Exercise material:
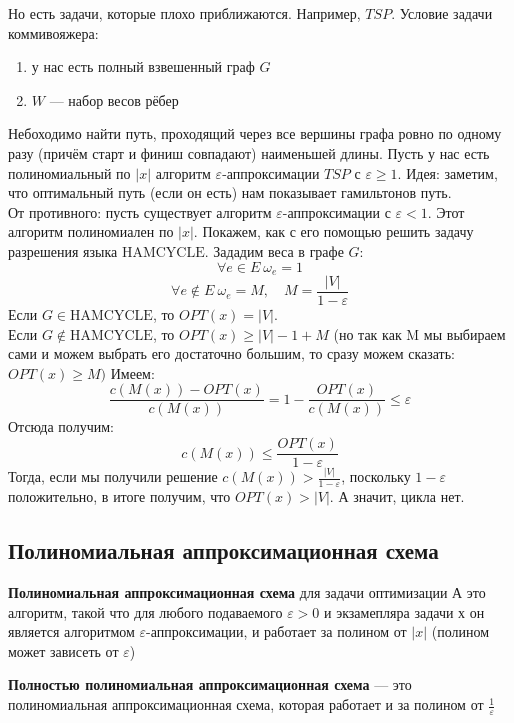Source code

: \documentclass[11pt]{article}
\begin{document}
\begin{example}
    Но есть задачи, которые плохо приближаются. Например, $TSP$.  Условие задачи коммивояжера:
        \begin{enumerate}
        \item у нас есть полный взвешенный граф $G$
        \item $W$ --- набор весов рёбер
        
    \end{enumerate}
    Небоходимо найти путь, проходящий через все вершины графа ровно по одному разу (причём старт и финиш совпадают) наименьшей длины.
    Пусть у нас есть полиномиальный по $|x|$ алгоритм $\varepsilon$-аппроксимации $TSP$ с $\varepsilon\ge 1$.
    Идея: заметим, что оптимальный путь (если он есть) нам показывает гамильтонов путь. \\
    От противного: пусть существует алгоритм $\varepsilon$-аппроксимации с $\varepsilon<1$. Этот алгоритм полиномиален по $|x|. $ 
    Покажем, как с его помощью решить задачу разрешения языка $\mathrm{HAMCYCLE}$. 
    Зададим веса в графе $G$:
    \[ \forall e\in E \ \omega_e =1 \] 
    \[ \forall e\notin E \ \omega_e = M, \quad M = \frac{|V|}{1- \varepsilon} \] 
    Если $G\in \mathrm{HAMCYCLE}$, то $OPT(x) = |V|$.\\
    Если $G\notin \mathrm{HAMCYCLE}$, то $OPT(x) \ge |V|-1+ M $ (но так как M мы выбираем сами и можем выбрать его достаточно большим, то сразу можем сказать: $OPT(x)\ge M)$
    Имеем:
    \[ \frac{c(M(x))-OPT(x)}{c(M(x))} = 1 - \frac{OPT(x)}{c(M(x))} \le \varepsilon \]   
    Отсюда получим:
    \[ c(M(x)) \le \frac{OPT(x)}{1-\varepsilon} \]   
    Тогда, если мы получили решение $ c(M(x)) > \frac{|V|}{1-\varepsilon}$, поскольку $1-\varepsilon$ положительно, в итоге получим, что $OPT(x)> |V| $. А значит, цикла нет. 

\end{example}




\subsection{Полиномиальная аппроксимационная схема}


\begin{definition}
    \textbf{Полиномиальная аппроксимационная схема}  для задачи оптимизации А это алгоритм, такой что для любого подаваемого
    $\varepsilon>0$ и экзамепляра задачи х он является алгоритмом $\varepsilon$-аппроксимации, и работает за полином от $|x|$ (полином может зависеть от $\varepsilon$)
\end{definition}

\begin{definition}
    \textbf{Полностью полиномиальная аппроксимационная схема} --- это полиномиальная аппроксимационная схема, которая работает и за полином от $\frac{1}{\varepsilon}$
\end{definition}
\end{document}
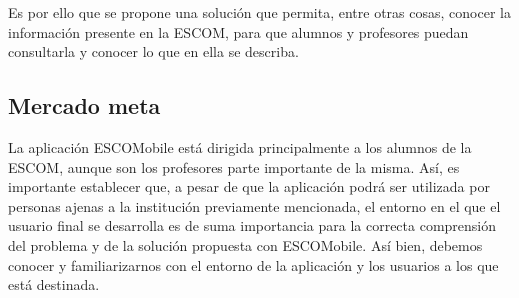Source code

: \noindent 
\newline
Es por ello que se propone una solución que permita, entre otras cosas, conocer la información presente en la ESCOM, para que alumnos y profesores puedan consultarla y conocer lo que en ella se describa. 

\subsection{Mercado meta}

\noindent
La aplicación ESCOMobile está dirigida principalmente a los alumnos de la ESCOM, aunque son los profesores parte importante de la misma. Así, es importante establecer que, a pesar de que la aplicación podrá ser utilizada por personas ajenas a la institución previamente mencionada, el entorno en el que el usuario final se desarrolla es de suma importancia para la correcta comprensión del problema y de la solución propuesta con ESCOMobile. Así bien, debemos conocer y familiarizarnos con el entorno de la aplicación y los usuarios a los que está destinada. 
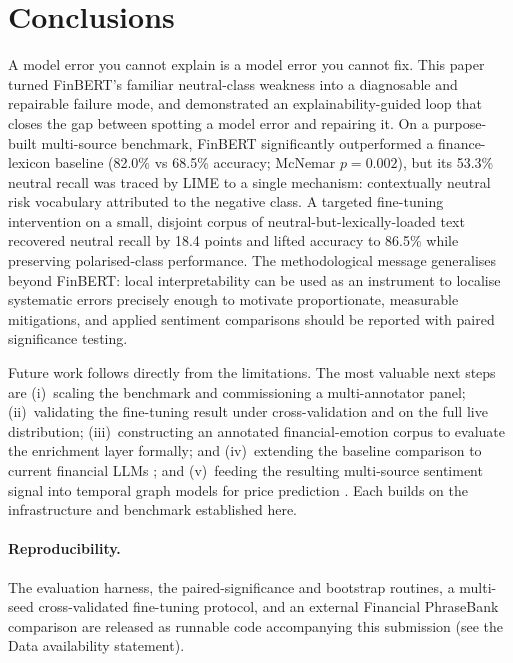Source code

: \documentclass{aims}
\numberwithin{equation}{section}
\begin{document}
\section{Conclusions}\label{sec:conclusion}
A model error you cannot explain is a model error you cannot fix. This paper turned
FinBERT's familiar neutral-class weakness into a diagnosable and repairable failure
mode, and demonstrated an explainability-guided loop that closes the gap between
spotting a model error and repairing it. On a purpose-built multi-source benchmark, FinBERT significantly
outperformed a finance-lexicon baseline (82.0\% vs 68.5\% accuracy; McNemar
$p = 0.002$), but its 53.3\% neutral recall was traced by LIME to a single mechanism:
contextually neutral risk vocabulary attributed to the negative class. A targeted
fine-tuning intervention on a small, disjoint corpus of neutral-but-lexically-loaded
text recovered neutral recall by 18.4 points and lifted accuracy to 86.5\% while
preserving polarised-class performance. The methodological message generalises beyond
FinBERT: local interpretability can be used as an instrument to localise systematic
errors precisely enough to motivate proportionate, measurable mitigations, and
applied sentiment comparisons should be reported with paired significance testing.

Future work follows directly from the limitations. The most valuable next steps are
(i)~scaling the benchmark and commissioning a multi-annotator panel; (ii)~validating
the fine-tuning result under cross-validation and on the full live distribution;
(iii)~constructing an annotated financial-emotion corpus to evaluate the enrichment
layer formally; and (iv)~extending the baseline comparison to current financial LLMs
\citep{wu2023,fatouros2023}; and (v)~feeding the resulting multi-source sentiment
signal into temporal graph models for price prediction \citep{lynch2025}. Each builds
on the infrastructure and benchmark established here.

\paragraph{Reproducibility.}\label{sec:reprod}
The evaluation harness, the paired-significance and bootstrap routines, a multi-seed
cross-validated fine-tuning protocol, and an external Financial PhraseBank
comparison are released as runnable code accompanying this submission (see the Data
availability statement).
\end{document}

What to work on:
Repeat each of the entries above exactly, but do not carry over the pictures.

Finished task:
Source code

: \documentclass[11pt]{article}
\begin{document}
\begin{example}
    Но есть задачи, которые плохо приближаются. Например, $TSP$.  Условие задачи коммивояжера:
        \begin{enumerate}
        \item у нас есть полный взвешенный граф $G$
        \item $W$ --- набор весов рёбер
        
    \end{enumerate}
    Небоходимо найти путь, проходящий через все вершины графа ровно по одному разу (причём старт и финиш совпадают) наименьшей длины.
    Пусть у нас есть полиномиальный по $|x|$ алгоритм $\varepsilon$-аппроксимации $TSP$ с $\varepsilon\ge 1$.
    Идея: заметим, что оптимальный путь (если он есть) нам показывает гамильтонов путь. \\
    От противного: пусть существует алгоритм $\varepsilon$-аппроксимации с $\varepsilon<1$. Этот алгоритм полиномиален по $|x|. $ 
    Покажем, как с его помощью решить задачу разрешения языка $\mathrm{HAMCYCLE}$. 
    Зададим веса в графе $G$:
    \[ \forall e\in E \ \omega_e =1 \] 
    \[ \forall e\notin E \ \omega_e = M, \quad M = \frac{|V|}{1- \varepsilon} \] 
    Если $G\in \mathrm{HAMCYCLE}$, то $OPT(x) = |V|$.\\
    Если $G\notin \mathrm{HAMCYCLE}$, то $OPT(x) \ge |V|-1+ M $ (но так как M мы выбираем сами и можем выбрать его достаточно большим, то сразу можем сказать: $OPT(x)\ge M)$
    Имеем:
    \[ \frac{c(M(x))-OPT(x)}{c(M(x))} = 1 - \frac{OPT(x)}{c(M(x))} \le \varepsilon \]   
    Отсюда получим:
    \[ c(M(x)) \le \frac{OPT(x)}{1-\varepsilon} \]   
    Тогда, если мы получили решение $ c(M(x)) > \frac{|V|}{1-\varepsilon}$, поскольку $1-\varepsilon$ положительно, в итоге получим, что $OPT(x)> |V| $. А значит, цикла нет. 

\end{example}




\subsection{Полиномиальная аппроксимационная схема}


\begin{definition}
    \textbf{Полиномиальная аппроксимационная схема}  для задачи оптимизации А это алгоритм, такой что для любого подаваемого
    $\varepsilon>0$ и экзамепляра задачи х он является алгоритмом $\varepsilon$-аппроксимации, и работает за полином от $|x|$ (полином может зависеть от $\varepsilon$)
\end{definition}

\begin{definition}
    \textbf{Полностью полиномиальная аппроксимационная схема} --- это полиномиальная аппроксимационная схема, которая работает и за полином от $\frac{1}{\varepsilon}$
\end{definition}
\end{document}
Source code

: \noindent 
\newline
Es por ello que se propone una solución que permita, entre otras cosas, conocer la información presente en la ESCOM, para que alumnos y profesores puedan consultarla y conocer lo que en ella se describa. 

\subsection{Mercado meta}

\noindent
La aplicación ESCOMobile está dirigida principalmente a los alumnos de la ESCOM, aunque son los profesores parte importante de la misma. Así, es importante establecer que, a pesar de que la aplicación podrá ser utilizada por personas ajenas a la institución previamente mencionada, el entorno en el que el usuario final se desarrolla es de suma importancia para la correcta comprensión del problema y de la solución propuesta con ESCOMobile. Así bien, debemos conocer y familiarizarnos con el entorno de la aplicación y los usuarios a los que está destinada. 
Source code

: \documentclass{aims}
\numberwithin{equation}{section}
\begin{document}
\section{Conclusions}\label{sec:conclusion}
A model error you cannot explain is a model error you cannot fix. This paper turned
FinBERT's familiar neutral-class weakness into a diagnosable and repairable failure
mode, and demonstrated an explainability-guided loop that closes the gap between
spotting a model error and repairing it. On a purpose-built multi-source benchmark, FinBERT significantly
outperformed a finance-lexicon baseline (82.0\% vs 68.5\% accuracy; McNemar
$p = 0.002$), but its 53.3\% neutral recall was traced by LIME to a single mechanism:
contextually neutral risk vocabulary attributed to the negative class. A targeted
fine-tuning intervention on a small, disjoint corpus of neutral-but-lexically-loaded
text recovered neutral recall by 18.4 points and lifted accuracy to 86.5\% while
preserving polarised-class performance. The methodological message generalises beyond
FinBERT: local interpretability can be used as an instrument to localise systematic
errors precisely enough to motivate proportionate, measurable mitigations, and
applied sentiment comparisons should be reported with paired significance testing.

Future work follows directly from the limitations. The most valuable next steps are
(i)~scaling the benchmark and commissioning a multi-annotator panel; (ii)~validating
the fine-tuning result under cross-validation and on the full live distribution;
(iii)~constructing an annotated financial-emotion corpus to evaluate the enrichment
layer formally; and (iv)~extending the baseline comparison to current financial LLMs
\citep{wu2023,fatouros2023}; and (v)~feeding the resulting multi-source sentiment
signal into temporal graph models for price prediction \citep{lynch2025}. Each builds
on the infrastructure and benchmark established here.

\paragraph{Reproducibility.}\label{sec:reprod}
The evaluation harness, the paired-significance and bootstrap routines, a multi-seed
cross-validated fine-tuning protocol, and an external Financial PhraseBank
comparison are released as runnable code accompanying this submission (see the Data
availability statement).
\end{document}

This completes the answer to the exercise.